▸ Assignment: What lines in the records below contain the string "صورت"? Copy every one.

▸ Dataset entries:
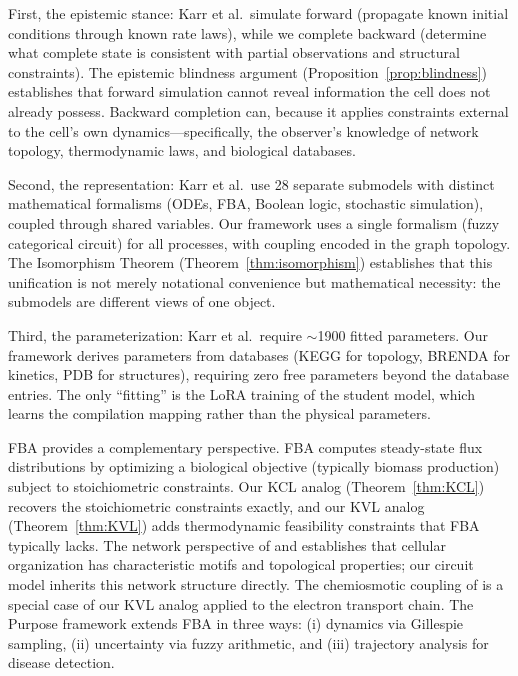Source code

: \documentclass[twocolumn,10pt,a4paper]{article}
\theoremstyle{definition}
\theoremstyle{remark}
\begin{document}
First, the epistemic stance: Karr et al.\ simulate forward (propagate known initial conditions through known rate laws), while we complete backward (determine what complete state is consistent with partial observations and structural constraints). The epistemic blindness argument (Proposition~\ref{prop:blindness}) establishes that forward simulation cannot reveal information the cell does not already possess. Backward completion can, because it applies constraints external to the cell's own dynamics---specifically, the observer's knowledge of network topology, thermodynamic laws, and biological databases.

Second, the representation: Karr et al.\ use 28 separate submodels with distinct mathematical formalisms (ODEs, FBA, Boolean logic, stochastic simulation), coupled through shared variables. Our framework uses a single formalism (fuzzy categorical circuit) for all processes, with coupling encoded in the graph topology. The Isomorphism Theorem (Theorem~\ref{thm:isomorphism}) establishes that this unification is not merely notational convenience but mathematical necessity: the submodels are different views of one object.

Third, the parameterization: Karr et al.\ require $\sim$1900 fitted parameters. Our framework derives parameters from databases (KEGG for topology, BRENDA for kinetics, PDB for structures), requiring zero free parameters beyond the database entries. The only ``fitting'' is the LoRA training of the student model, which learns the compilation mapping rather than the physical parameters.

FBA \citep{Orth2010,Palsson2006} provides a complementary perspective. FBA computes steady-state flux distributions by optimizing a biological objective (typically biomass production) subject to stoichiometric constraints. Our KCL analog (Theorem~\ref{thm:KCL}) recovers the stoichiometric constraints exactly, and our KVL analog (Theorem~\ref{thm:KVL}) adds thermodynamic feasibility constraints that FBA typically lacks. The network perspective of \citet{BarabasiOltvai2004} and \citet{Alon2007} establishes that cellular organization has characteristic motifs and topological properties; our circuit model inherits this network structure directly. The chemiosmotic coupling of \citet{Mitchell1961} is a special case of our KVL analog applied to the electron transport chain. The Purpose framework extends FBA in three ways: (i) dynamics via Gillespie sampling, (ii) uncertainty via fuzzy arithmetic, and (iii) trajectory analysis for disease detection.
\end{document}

==

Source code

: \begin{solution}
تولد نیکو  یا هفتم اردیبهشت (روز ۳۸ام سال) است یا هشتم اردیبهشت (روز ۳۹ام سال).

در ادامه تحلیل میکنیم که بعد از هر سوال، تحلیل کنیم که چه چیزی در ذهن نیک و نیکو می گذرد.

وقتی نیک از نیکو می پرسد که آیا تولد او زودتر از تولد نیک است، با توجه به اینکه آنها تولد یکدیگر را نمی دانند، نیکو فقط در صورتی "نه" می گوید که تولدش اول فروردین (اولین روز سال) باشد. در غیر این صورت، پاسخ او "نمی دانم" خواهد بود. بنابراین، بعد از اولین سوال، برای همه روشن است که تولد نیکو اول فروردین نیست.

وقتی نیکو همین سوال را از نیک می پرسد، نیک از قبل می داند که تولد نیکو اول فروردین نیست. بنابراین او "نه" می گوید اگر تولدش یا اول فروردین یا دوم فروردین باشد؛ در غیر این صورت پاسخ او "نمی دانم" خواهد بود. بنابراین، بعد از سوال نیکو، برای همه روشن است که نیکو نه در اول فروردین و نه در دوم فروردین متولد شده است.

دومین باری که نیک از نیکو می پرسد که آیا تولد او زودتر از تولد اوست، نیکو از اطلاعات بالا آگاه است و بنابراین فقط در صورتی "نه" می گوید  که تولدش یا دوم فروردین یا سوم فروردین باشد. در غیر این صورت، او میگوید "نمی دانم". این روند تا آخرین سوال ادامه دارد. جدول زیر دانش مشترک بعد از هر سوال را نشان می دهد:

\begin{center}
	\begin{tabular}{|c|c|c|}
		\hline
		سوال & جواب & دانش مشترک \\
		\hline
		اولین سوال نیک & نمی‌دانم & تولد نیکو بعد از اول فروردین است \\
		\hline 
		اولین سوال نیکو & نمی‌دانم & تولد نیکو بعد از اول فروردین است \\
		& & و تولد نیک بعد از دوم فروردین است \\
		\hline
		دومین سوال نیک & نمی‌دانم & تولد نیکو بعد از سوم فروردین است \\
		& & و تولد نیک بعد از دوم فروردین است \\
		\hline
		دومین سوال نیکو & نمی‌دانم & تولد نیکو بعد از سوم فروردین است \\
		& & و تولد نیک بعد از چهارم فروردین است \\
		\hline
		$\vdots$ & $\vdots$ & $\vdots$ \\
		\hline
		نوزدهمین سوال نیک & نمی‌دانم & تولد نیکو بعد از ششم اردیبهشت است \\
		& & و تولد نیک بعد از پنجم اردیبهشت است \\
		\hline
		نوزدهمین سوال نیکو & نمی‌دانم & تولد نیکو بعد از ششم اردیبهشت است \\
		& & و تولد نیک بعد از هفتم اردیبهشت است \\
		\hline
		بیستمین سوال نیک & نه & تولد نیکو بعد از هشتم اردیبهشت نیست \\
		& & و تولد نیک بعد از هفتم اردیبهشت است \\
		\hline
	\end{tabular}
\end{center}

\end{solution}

==

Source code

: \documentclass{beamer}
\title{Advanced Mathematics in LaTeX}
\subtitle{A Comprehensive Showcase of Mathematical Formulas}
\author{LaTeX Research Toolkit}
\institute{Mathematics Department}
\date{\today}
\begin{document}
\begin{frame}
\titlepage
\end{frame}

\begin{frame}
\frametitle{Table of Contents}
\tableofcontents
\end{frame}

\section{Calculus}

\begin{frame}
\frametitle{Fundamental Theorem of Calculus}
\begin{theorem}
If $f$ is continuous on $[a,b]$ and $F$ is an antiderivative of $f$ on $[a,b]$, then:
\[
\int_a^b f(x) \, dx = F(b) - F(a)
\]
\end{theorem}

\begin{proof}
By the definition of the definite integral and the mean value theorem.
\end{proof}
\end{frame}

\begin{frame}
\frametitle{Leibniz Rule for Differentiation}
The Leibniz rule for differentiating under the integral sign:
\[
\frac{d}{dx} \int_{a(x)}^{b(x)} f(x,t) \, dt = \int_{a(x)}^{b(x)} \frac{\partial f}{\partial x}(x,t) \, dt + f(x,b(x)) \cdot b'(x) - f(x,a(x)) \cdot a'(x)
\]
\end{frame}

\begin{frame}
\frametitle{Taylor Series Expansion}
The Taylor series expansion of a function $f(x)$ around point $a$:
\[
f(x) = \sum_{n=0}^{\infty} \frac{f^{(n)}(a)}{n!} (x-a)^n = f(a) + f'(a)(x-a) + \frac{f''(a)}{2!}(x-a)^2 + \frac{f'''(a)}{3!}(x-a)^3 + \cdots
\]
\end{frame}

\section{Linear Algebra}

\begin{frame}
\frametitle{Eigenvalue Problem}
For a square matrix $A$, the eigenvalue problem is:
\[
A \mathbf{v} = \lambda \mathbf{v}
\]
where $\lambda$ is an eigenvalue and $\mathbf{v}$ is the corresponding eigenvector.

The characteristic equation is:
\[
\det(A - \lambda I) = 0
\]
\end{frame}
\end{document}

▸ Finished task:
وقتی نیک از نیکو می پرسد که آیا تولد او زودتر از تولد نیک است، با توجه به اینکه آنها تولد یکدیگر را نمی دانند، نیکو فقط در صورتی "نه" می گوید که تولدش اول فروردین (اولین روز سال) باشد. در غیر این صورت، پاسخ او "نمی دانم" خواهد بود. بنابراین، بعد از اولین سوال، برای همه روشن است که تولد نیکو اول فروردین نیست.
وقتی نیکو همین سوال را از نیک می پرسد، نیک از قبل می داند که تولد نیکو اول فروردین نیست. بنابراین او "نه" می گوید اگر تولدش یا اول فروردین یا دوم فروردین باشد؛ در غیر این صورت پاسخ او "نمی دانم" خواهد بود. بنابراین، بعد از سوال نیکو، برای همه روشن است که نیکو نه در اول فروردین و نه در دوم فروردین متولد شده است.
دومین باری که نیک از نیکو می پرسد که آیا تولد او زودتر از تولد اوست، نیکو از اطلاعات بالا آگاه است و بنابراین فقط در صورتی "نه" می گوید  که تولدش یا دوم فروردین یا سوم فروردین باشد. در غیر این صورت، او میگوید "نمی دانم". این روند تا آخرین سوال ادامه دارد. جدول زیر دانش مشترک بعد از هر سوال را نشان می دهد:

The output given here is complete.